(INPUT)

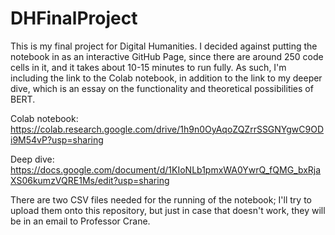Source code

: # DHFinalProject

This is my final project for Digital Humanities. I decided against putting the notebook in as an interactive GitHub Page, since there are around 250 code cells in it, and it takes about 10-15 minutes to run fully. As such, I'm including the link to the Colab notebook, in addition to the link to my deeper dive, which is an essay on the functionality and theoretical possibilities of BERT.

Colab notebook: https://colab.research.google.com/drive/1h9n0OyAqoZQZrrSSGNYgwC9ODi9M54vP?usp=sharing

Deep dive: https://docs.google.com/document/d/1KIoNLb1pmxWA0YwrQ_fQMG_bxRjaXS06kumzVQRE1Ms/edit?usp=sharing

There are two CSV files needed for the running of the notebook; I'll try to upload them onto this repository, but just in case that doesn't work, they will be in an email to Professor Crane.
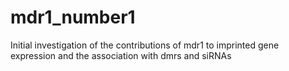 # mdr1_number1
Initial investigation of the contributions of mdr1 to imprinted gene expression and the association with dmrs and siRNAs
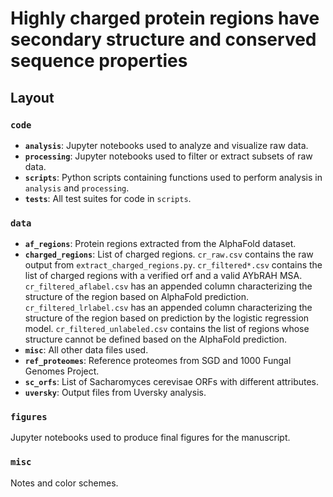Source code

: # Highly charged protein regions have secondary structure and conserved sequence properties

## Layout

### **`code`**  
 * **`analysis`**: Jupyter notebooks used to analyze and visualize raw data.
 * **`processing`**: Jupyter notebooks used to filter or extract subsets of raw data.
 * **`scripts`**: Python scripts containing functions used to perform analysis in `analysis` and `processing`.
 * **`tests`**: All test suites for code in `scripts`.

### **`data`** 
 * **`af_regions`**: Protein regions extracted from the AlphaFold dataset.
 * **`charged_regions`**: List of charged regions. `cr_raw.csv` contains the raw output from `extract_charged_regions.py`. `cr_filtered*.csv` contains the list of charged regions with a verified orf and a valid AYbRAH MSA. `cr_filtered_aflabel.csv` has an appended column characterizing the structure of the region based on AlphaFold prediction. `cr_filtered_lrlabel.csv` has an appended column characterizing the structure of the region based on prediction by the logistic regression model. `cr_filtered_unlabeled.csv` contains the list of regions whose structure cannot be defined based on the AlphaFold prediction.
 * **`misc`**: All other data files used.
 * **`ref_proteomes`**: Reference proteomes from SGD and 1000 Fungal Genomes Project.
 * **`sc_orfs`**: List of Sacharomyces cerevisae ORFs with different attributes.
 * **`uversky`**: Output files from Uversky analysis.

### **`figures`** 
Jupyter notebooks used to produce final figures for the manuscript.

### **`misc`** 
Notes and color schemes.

(TASK TO COMPLETE)
Take the material above from the line containing "Initial investigation of" up to and including the line containing "of raw data." and retype it exactly, without any pictures.

(TASK RESPONSE)
Initial investigation of the contributions of mdr1 to imprinted gene expression and the association with dmrs and siRNAs
Source code

: # Highly charged protein regions have secondary structure and conserved sequence properties

## Layout

### **`code`**  
 * **`analysis`**: Jupyter notebooks used to analyze and visualize raw data.
 * **`processing`**: Jupyter notebooks used to filter or extract subsets of raw data.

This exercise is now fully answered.